• _Exercise_:
Could you please return each line of the data that has the word "Marketing"?

─── Data for the task

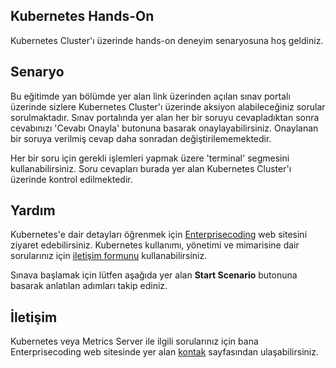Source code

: 
## Kubernetes Hands-On

Kubernetes Cluster'ı üzerinde hands-on deneyim senaryosuna hoş geldiniz.

## Senaryo

Bu eğitimde yan bölümde yer alan link üzerinden açılan sınav portalı üzerinde sizlere Kubernetes Cluster'ı üzerinde aksiyon alabileceğiniz sorular sorulmaktadır. Sınav portalında yer alan her bir soruyu cevapladıktan sonra cevabınızı 'Cevabı Onayla' butonuna basarak onaylayabilirsiniz. Onaylanan bir soruya verilmiş cevap daha sonradan değiştirilememektedir.

Her bir soru için gerekli işlemleri yapmak üzere 'terminal' segmesini kullanabilirsiniz. Soru cevapları burada yer alan Kubernetes Cluster'ı üzerinde kontrol edilmektedir.

## Yardım

Kubernetes'e dair detayları öğrenmek için [Enterprisecoding](http://www.enterprisecoding.com) web sitesini ziyaret edebilirsiniz. Kubernetes kullanımı, yönetimi ve mimarisine dair sorularınız için [iletişim formunu](https://www.enterprisecoding.com/contact) kullanabilirsiniz.

Sınava başlamak için lütfen aşağıda yer alan **Start Scenario** butonuna basarak anlatılan adımları takip ediniz.

## İletişim

Kubernetes veya Metrics Server ile ilgili sorularınız için bana Enterprisecoding web sitesinde yer alan [kontak](http://www.enterprisecoding.com/contact) sayfasından ulaşabilirsiniz.

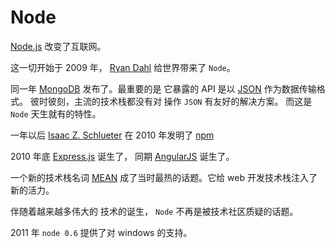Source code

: # Node

[Node.js](https://nodejs.org/en/) 改变了互联网。

这一切开始于 2009 年， [Ryan Dahl](https://en.wikipedia.org/wiki/Ryan_Dahl#Node.js) 给世界带来了 `Node`。

同一年 [MongoDB](https://en.wikipedia.org/wiki/MongoDB#History) 发布了。最重要的是 它暴露的 API 是以 [JSON](https://www.json.org/json-en.html) 作为数据传输格式。 彼时彼刻，主流的技术栈都没有对 操作 `JSON` 有友好的解决方案。 而这是 `Node` 天生就有的特性。

一年以后 [Isaac Z. Schlueter](https://izs.me/resume.html) 在 2010 年发明了 [npm](https://www.npmjs.com/)

2010 年底 [Express.js](https://en.wikipedia.org/wiki/Express.js) 诞生了， 同期 [AngularJS](https://en.wikipedia.org/wiki/AngularJS) 诞生了。

一个新的技术栈名词 [MEAN](<https://en.wikipedia.org/wiki/MEAN_(solution_stack)>) 成了当时最热的话题。它给 web 开发技术栈注入了新的活力。

伴随着越来越多伟大的 技术的诞生， `Node` 不再是被技术社区质疑的话题。

2011 年 `node 0.6` 提供了对 windows 的支持。
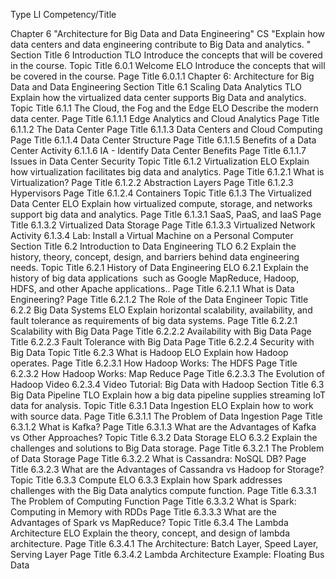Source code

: Type	LI	Competency/Title
		
		
Chapter	6	"Architecture for Big Data
and Data Engineering"
CS		"Explain how data centers and data engineering contribute to Big Data and analytics.
"
Section Title	6	Introduction
TLO		Introduce the concepts that will be covered in the course.
Topic Title	6.0.1	Welcome
ELO		Introduce the concepts that will be covered in the course.
Page Title	6.0.1.1	Chapter 6: Architecture for Big Data and Data Engineering
Section Title	6.1	Scaling Data Analytics
TLO		Explain how the virtualized data center supports Big Data and analytics.
Topic Title	6.1.1	The Cloud, the Fog and the Edge
ELO		Describe the modern data center.
Page Title	6.1.1.1	Edge Analytics and Cloud Analytics
Page Title	6.1.1.2	The Data Center
Page Title	6.1.1.3	Data Centers and Cloud Computing
Page Title	6.1.1.4	Data Center Structure
Page Title	6.1.1.5	Benefits of a Data Center
Activity	6.1.1.6	IA - Identify Data Center Benefits
Page Title	6.1.1.7	Issues in Data Center Security
Topic Title	6.1.2	Virtualization
ELO		Explain how virtualization facilitates big data and analytics.
Page Title	6.1.2.1	What is Virtualization?
Page Title	6.1.2.2	Abstraction Layers
Page Title	6.1.2.3	Hypervisors
Page Title	6.1.2.4	Containers
Topic Title	6.1.3	The Virtualized Data Center
ELO		Explain how virtualized compute, storage, and networks support big data and analytics.
Page Title	6.1.3.1	SaaS, PaaS, and IaaS
Page Title	6.1.3.2	Virtualized Data Storage
Page Title	6.1.3.3	Virtualized Network
Activity	6.1.3.4	Lab: Install a Virtual Machine on a Personal Computer
Section Title	6.2	Introduction to Data Engineering
TLO	6.2	Explain the history, theory, concept, design, and barriers behind data engineering needs.
Topic Title	6.2.1	History of Data Engineering
ELO	6.2.1	Explain the history of big data applications  such as Google MapReduce, Hadoop, HDFS, and other Apache applications..
Page Title	6.2.1.1	What is Data Engineering?
Page Title	6.2.1.2	The Role of the Data Engineer
Topic Title	6.2.2	Big Data Systems
ELO		Explain horizontal scalability, availability, and fault tolerance as requirements of big data systems.
Page Title	6.2.2.1	Scalability with Big Data
Page Title	6.2.2.2	Availability with Big Data
Page Title	6.2.2.3	Fault Tolerance with Big Data
Page Title	6.2.2.4	Security  with Big Data
Topic Title	6.2.3	What is Hadoop
ELO		Explain how Hadoop operates.
Page Title	6.2.3.1	How Hadoop Works: The HDFS
Page Title	6.2.3.2	How Hadoop Works: Map Reduce
Page Title	6.2.3.3	The Evolution of Hadoop
Video	6.2.3.4	Video Tutorial: Big Data with Hadoop
Section Title	6.3	Big Data Pipeline
TLO		Explain how a big data pipeline supplies streaming IoT data for analysis.
Topic Title	6.3.1	Data Ingestion
ELO		Explain how to work with source data.
Page Title	6.3.1.1	The Problem of Data Ingestion
Page Title	6.3.1.2	What is Kafka?
Page Title	6.3.1.3	What are the Advantages of Kafka vs Other Approaches?
Topic Title	6.3.2	Data Storage
ELO	6.3.2	Explain the challenges and solutions to Big Data storage.
Page Title	6.3.2.1	The Problem of Data Storage
Page Title	6.3.2.2	What is Cassandra: NoSQL DB?
Page Title	6.3.2.3	What are the Advantages of Cassandra vs Hadoop for Storage?
Topic Title	6.3.3	Compute
ELO	6.3.3	Explain how Spark addresses challenges with the Big Data analytics compute function.
Page Title	6.3.3.1	The Problem of Computing Function
Page Title	6.3.3.2	What is Spark: Computing in Memory with RDDs
Page Title	6.3.3.3	What are the Advantages of Spark vs MapReduce?
Topic Title	6.3.4	The Lambda Architecture
ELO		Explain the theory, concept, and design of lambda architecture.
Page Title	6.3.4.1	The Architecture: Batch Layer, Speed Layer, Serving Layer
Page Title	6.3.4.2	Lambda Architecture Example: Floating Bus Data
		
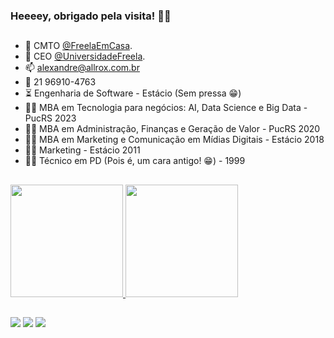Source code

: ### Heeeey, obrigado pela visita! 🤘😄
##

- 💎 CMTO <a href="https://freelaemcasa.com" target="_blank">@FreelaEmCasa</a>.
- 💎 CEO <a href="https://universidadefreela.com" target="_blank">@UniversidadeFreela</a>.
- 📫 alexandre@allrox.com.br
- 📱 21 96910-4763
- ⏳ Engenharia de Software - Estácio (Sem pressa 😁)
- 👨‍🎓 MBA em Tecnologia para negócios: AI, Data Science e Big Data - PucRS 2023
- 👨‍🎓 MBA em Administração, Finanças e Geração de Valor - PucRS 2020
- 👨‍🎓 MBA em Marketing e Comunicação em Mídias Digitais - Estácio 2018
- 👨‍🎓 Marketing - Estácio 2011
- 👨‍🎓 Técnico em PD (Pois é, um cara antigo! 😁) - 1999
##
 <div>
  <a href="https://github.com/allrox">
  <img height="180em" src="https://github-readme-stats.vercel.app/api?username=allrox&show_icons=true&theme=dark&include_all_commits=true&count_private=true"/>
     <img height="180em" src="https://github-readme-stats.vercel.app/api/top-langs/?username=allrox&layout=compact&langs_count=10&hide=python,php,powershell,batchfile&theme=dracula"/>
 </div>

##  
  
<div> 
  <a href="https://instagram.com/allrox" target="_blank"><img src="https://img.shields.io/badge/-Instagram-%23E4405F?style=for-the-badge&logo=instagram&logoColor=white" target="_blank"></a>
  <a href = "mailto:alexandre@allrox.com.br"><img src="https://img.shields.io/badge/-Gmail-%23333?style=for-the-badge&logo=gmail&logoColor=white" target="_blank"></a>
  <a href="https://www.linkedin.com/in/allrox" target="_blank"><img src="https://img.shields.io/badge/-LinkedIn-%230077B5?style=for-the-badge&logo=linkedin&logoColor=white" target="_blank"></a>

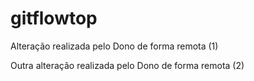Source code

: # gitflowtop

Alteração realizada pelo Dono de forma remota (1)

Outra alteração realizada pelo Dono de forma remota (2)
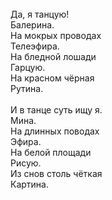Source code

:<br />
Да, я танцую!<br />
Балерина.<br />
На мокрых проводах<br />
Телеэфира.<br />
На бледной лошади<br />
Гарцую.<br />
На красном чёрная<br />
Рутина.<br />
<br />
И в танце суть ищу я.<br />
Мина.<br />
На длинных поводах<br />
Эфира.<br />
На белой площади<br />
Рисую.<br />
Из снов столь чёткая<br />
Картина.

──────

• _Exercise output_:
- 👨‍🎓 MBA em Marketing e Comunicação em Mídias Digitais - Estácio 2018
- 👨‍🎓 Marketing - Estácio 2011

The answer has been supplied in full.